There is a growing tendency in Africa for people to believe that most o their ills are imported, that the real sources of their problems come from outside.
Another, but contradictory phenomenon is the belief that the solutions to our social ills can be imported.
I believe that most of our social ills are indigenous, that the primary sources of our problems are native , rooted in the social setup. The most effective solutions cannot be imported: they must be the result of deliberate reorganization of the resources available for tackling specific issues.
He then bemoans what he calls "Africans colonizing Africans" and laments that anti-revolutionary stance of young people on the continent.
You see this in the anti-gay sentiment: "Homosexuality is Un-African! Then let's use Christianity to combat it!"
Same with growing our economies: "We need to grow our own economies and be self-sufficient! Let's use American and British money to do it!"
I'm more than a little freaked out that, once you take away the mention of trouble with the missionaries and his talk about dictatorships, this essay is still relevant. And this essay was written in 1967. Hell, even if you were to leave all that stuff in it'll still be relevant.
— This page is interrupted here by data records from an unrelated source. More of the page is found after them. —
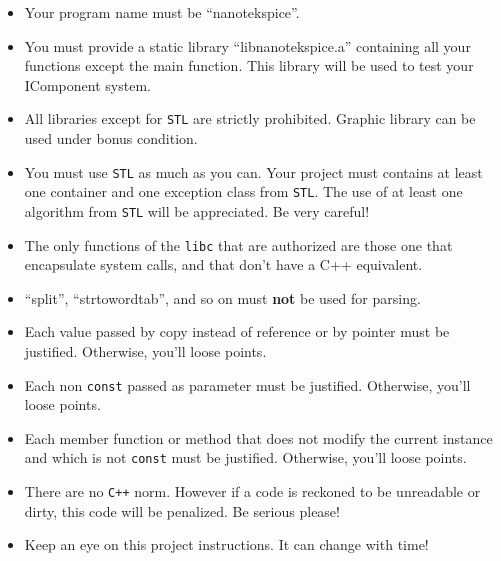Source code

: \documentclass{koala-en}
\begin{document}
  \begin{itemize}

    \item Your program name must be ``nanotekspice''.

    \item You must provide a static library ``libnanotekspice.a'' containing
      all your functions except the main function. This library will be used
      to test your IComponent system.
    
    \item All libraries except for \texttt{STL} are strictly
	prohibited. Graphic library can be used under bonus condition.

    \item You must use \texttt{STL} as much as you can. Your project must
      contains at least one container and one exception class from \texttt{STL}. 
     The use of at least one algorithm from \texttt{STL} will be appreciated. 
     Be very careful!

    \item The only functions of the \texttt{libc} that are authorized are those one
      that encapsulate system calls, and that don't have a C++ equivalent.

    \item ``split'', ``strtowordtab'', and so on must \textbf{not} be
      used for parsing.

    \item Each value passed by copy instead of reference or by
          pointer must be justified. Otherwise, you'll loose points.

    \item Each non \texttt{const} passed as parameter must be
      justified. Otherwise, you'll loose points.

    \item Each member function or method that does not modify the current
      instance and which is not \texttt{const} must be justified. Otherwise, 
      you'll loose points.

    \item There are no \texttt{C++} norm. However if a code is reckoned
      to be unreadable or dirty, this code will be penalized. Be
      serious please!

    \item Keep an eye on this project instructions. It can change with time!

  \end{itemize}
\end{document}
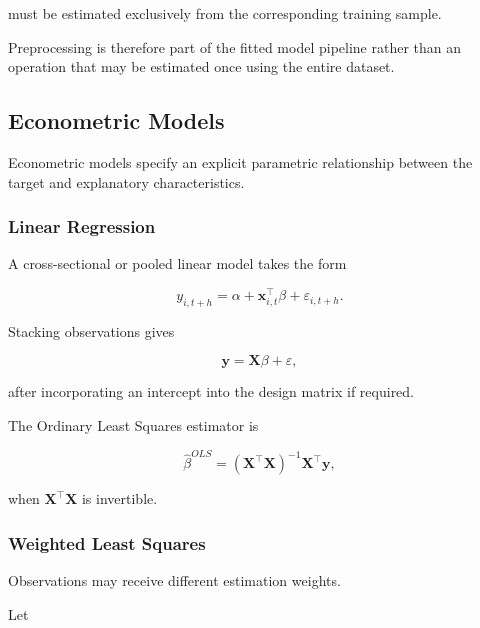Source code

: \documentclass[11pt,a4paper]{article}
\begin{document}
must be estimated exclusively from the corresponding training sample.

Preprocessing is therefore part of the fitted model pipeline rather than an
operation that may be estimated once using the entire dataset.


\subsection{Econometric Models}
\label{subsec:econometric_models}

Econometric models specify an explicit parametric relationship between the
target and explanatory characteristics.


\subsubsection{Linear Regression}

A cross-sectional or pooled linear model takes the form

\begin{equation}
\boxed{
y_{i,t+h}
=
\alpha
+
\mathbf{x}_{i,t}^{\top}\beta
+
\varepsilon_{i,t+h}.
}
\end{equation}

Stacking observations gives

\begin{equation}
\mathbf{y}
=
\mathbf{X}\beta
+
\varepsilon,
\end{equation}

after incorporating an intercept into the design matrix if required.

The Ordinary Least Squares estimator is

\begin{equation}
\boxed{
\widehat{\beta}^{OLS}
=
\left(
\mathbf{X}^{\top}\mathbf{X}
\right)^{-1}
\mathbf{X}^{\top}\mathbf{y},
}
\end{equation}

when $\mathbf{X}^{\top}\mathbf{X}$ is invertible.


\subsubsection{Weighted Least Squares}

Observations may receive different estimation weights.

Let
\end{document}
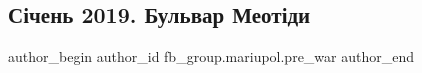  
 
 
 
 

\subsection{Січень 2019. Бульвар Меотіди}
\label{sec:11_02_2023.fb.fb_group.mariupol.pre_war.10.s_chen_2019__bulvar_}

\ifcmt
 author_begin
   author_id fb_group.mariupol.pre_war
 author_end
\fi
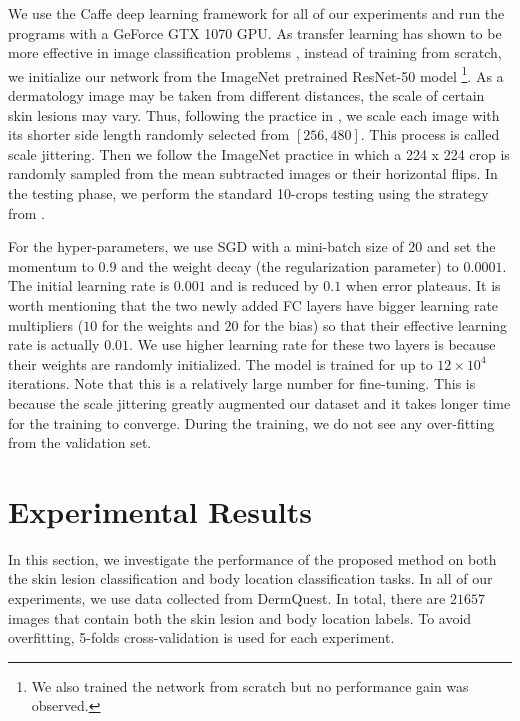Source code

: \documentclass[letterpaper]{article}
\begin{document}
We use the Caffe deep learning framework \cite{DBLP:conf/mm/JiaSDKLGGD14} for
all of our experiments and run the programs with a GeForce GTX 1070 GPU. As transfer
learning has shown to be more effective in image classification problems
\cite{DBLP:conf/cvpr/RazavianASC14}, instead of training from scratch, we
initialize our network from the ImageNet \cite{DBLP:conf/cvpr/DengDSLL009} pretrained
ResNet-50 model \footnote{We also trained the network from scratch but no
performance gain was observed.}. As a dermatology image may be taken from different
distances, the scale of certain skin lesions may vary. Thus, following the practice in \cite{DBLP:journals/corr/SimonyanZ14a}, we scale each image with its shorter side length randomly selected
from $[256, 480]$. This process is called scale jittering. Then we follow the ImageNet
practice in which a 224 x 224 crop is randomly sampled from the mean subtracted
images or their horizontal flips. In the testing phase, we perform the standard
10-crops testing using the strategy from \cite{DBLP:conf/nips/KrizhevskySH12}. 

For the hyper-parameters, we use SGD with a mini-batch size of $20$ and set the
momentum to $0.9$ and the weight decay (the regularization parameter)
to $0.0001$. The initial learning rate is $0.001$ and is reduced by $0.1$ when
error plateaus. It is worth mentioning that the two newly added FC layers have
bigger learning rate multipliers ($10$ for the weights and $20$ for the bias) so
that their effective learning rate is actually $0.01$. We use higher learning rate 
for these two layers is because their weights are randomly initialized. The model
is trained for up to $12 \times 10^4$ iterations. Note that this is a relatively
large number for fine-tuning. This is because the scale jittering greatly augmented our
dataset and it takes longer time for the training to converge. During the training,
we do not see any over-fitting from the validation set.

\section{Experimental Results}

In this section, we investigate the performance of the proposed method on both the
skin lesion classification and body location classification tasks. In all of our
experiments, we use data collected from DermQuest. In total, there are $21657$
images that contain both the skin lesion and body location labels. To avoid
overfitting, 5-folds cross-validation is used for each experiment.
\end{document}
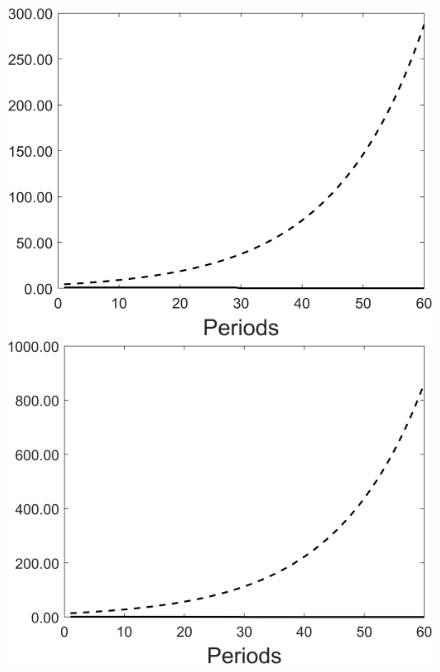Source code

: \begin{figure}[h!!]
\begin{minipage}[]{0.32\textwidth}
	\end{minipage}
	\begin{minipage}[]{0.32\textwidth}
		\includegraphics[width=1\textwidth]{../codding_model/Own/figures/Rep_agent/staticRam_LF_separate_yd_periods59_eppsilon0.40_zeta1.40_Ad08_Ac04_thetac0.70_thetad0.56_HetGrowth1_tauul0.181_util0_withtarget1_lgd0.png}
	\end{minipage}
	\begin{minipage}[]{0.32\textwidth}
		\includegraphics[width=1\textwidth]{../codding_model/Own/figures/Rep_agent/staticRam_LF_separate_xd_periods59_eppsilon0.40_zeta1.40_Ad08_Ac04_thetac0.70_thetad0.56_HetGrowth1_tauul0.181_util0_withtarget1_lgd0.png}

\end{minipage}
\end{figure}
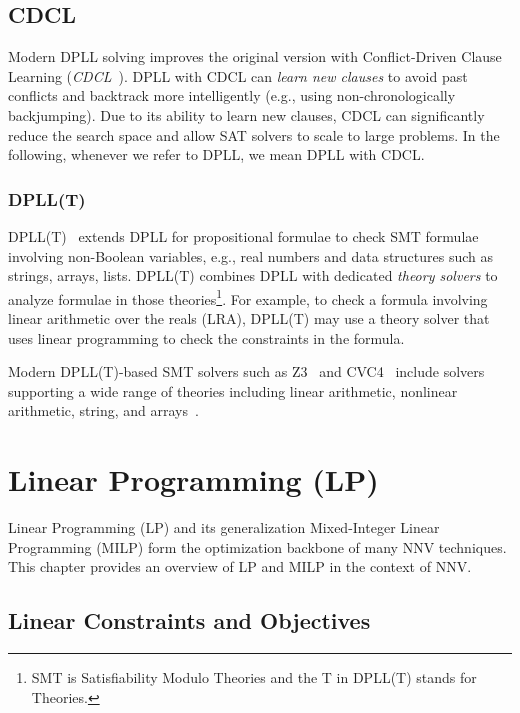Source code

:\documentclass[oneside,11pt,dvipsnames]{book}
\numberwithin{equation}{section}
\theoremstyle{definition}
\theoremstyle{remark}
\begin{document}
\section{CDCL}

Modern DPLL solving improves the original version with Conflict-Driven Clause Learning (\emph{CDCL}~\cite{bayardo1997using,marques1999grasp,569607}).
DPLL with CDCL can \emph{learn new clauses} to avoid past conflicts and backtrack more intelligently (e.g., using non-chronologically backjumping).
Due to its ability to learn new clauses, CDCL can significantly  reduce the search space and allow SAT solvers to scale to large problems.
In the following, whenever we refer to DPLL, we mean DPLL with CDCL.





\subsection{DPLL(T)}

DPLL(T)~\cite{nieuwenhuis2006solving} extends DPLL for propositional formulae to check SMT formulae involving non-Boolean variables, e.g., real numbers and data structures such as strings, arrays, lists.
DPLL(T) combines DPLL with dedicated \emph{theory solvers} to analyze formulae in those theories\footnote{SMT is Satisfiability Modulo Theories and the T in DPLL(T) stands for Theories.}.
For example, to check a formula involving linear arithmetic over the reals (LRA), DPLL(T) may use a theory solver that uses linear programming to check the  constraints in the formula.

Modern DPLL(T)-based SMT solvers such as Z3~\cite{de2008z3} and CVC4~\cite{barrett2011cvc4}
include solvers supporting a wide range of theories including linear arithmetic, nonlinear arithmetic, string, and arrays~\cite{kroening2016decision}.

\chapter{Linear Programming (LP)}\label{chap:lp}

Linear Programming (LP) and its generalization Mixed-Integer Linear Programming (MILP)
form the optimization backbone of many NNV techniques.
This chapter provides an overview of LP and MILP in the context of NNV.


\section{Linear Constraints and Objectives}\label{sec:lp}
\end{document}
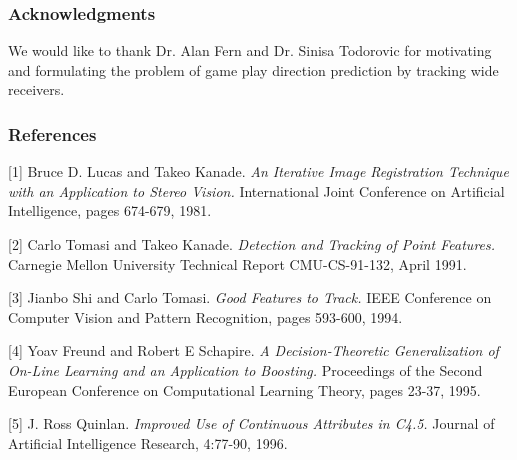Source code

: \documentclass{article} %
\begin{document}
\subsubsection*{Acknowledgments}

We would like to thank Dr. Alan Fern and  Dr. Sinisa Todorovic for motivating and formulating the problem of game play direction prediction by tracking wide receivers.

\subsubsection*{References}

\small{
[1] Bruce D. Lucas and Takeo Kanade. {\it An Iterative Image Registration Technique with an Application to Stereo Vision.} International Joint Conference on Artificial Intelligence, pages 674-679, 1981.

[2] Carlo Tomasi and Takeo Kanade. {\it Detection and Tracking of Point Features.} Carnegie Mellon University Technical Report CMU-CS-91-132, April 1991.

[3] Jianbo Shi and Carlo Tomasi. {\it Good Features to Track.} IEEE Conference on Computer Vision and Pattern Recognition, pages 593-600, 1994.

[4] Yoav Freund and Robert E Schapire. {\it A Decision-Theoretic Generalization of On-Line Learning and an Application to Boosting.} Proceedings of the Second European Conference on Computational Learning Theory, pages 23-37, 1995.

[5] J. Ross Quinlan. {\it Improved Use of Continuous Attributes in C4.5.} Journal of Artificial Intelligence Research, 4:77-90, 1996.
}
\end{document}
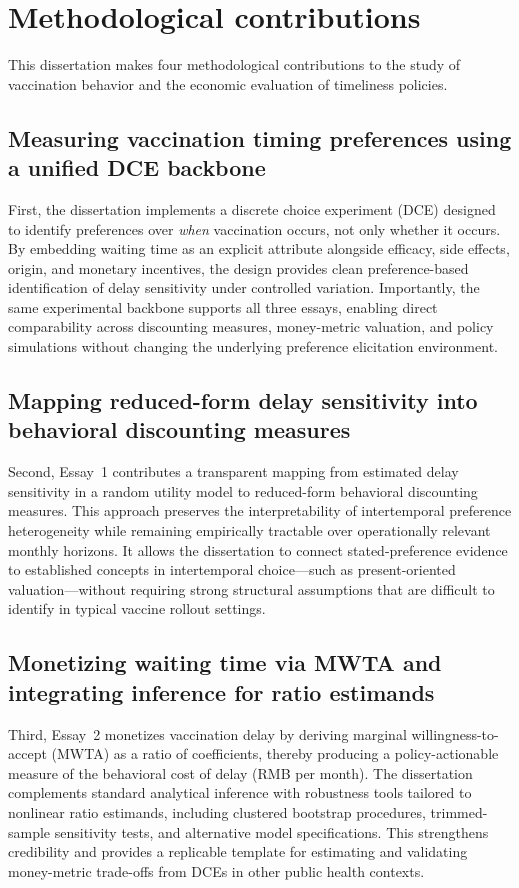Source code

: \documentclass[doublespacing]{utdthesis}
\begin{document}
\section{Methodological contributions}
\label{sec:dissertation_method_contrib}

This dissertation makes four methodological contributions to the study of vaccination behavior and the economic evaluation of timeliness policies.

\subsection{Measuring vaccination timing preferences using a unified DCE backbone}
First, the dissertation implements a discrete choice experiment (DCE) designed to identify preferences over \emph{when} vaccination occurs, not only whether it occurs. By embedding waiting time as an explicit attribute alongside efficacy, side effects, origin, and monetary incentives, the design provides clean preference-based identification of delay sensitivity under controlled variation. Importantly, the same experimental backbone supports all three essays, enabling direct comparability across discounting measures, money-metric valuation, and policy simulations without changing the underlying preference elicitation environment.

\subsection{Mapping reduced-form delay sensitivity into behavioral discounting measures}
Second, Essay~1 contributes a transparent mapping from estimated delay sensitivity in a random utility model to reduced-form behavioral discounting measures. This approach preserves the interpretability of intertemporal preference heterogeneity while remaining empirically tractable over operationally relevant monthly horizons. It allows the dissertation to connect stated-preference evidence to established concepts in intertemporal choice—such as present-oriented valuation—without requiring strong structural assumptions that are difficult to identify in typical vaccine rollout settings.

\subsection{Monetizing waiting time via MWTA and integrating inference for ratio estimands}
Third, Essay~2 monetizes vaccination delay by deriving marginal willingness-to-accept (MWTA) as a ratio of coefficients, thereby producing a policy-actionable measure of the behavioral cost of delay (RMB per month). The dissertation complements standard analytical inference with robustness tools tailored to nonlinear ratio estimands, including clustered bootstrap procedures, trimmed-sample sensitivity tests, and alternative model specifications. This strengthens credibility and provides a replicable template for estimating and validating money-metric trade-offs from DCEs in other public health contexts.
\end{document}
This is just one piece of writing. Wole Soyinka's Jero plays were written in the 1970s, and they were talking about swindler-churches. In 1970. I don't think Flora Nwapa's "Efuru," Ama Ata Aidoo's "No Sweetness Here," Buchi Emecheta's "Joys of Motherhood," or even Mariama Ba's "So Long a Letter" has been rendered anachronistic. I doubt that we can even say Fela's "Suffering and Smiling" belongs to another age. One of the most frustrating things, beyond looking at the open sore that is corruption and poverty, is knowing that we'll be talking about the same things for years to come.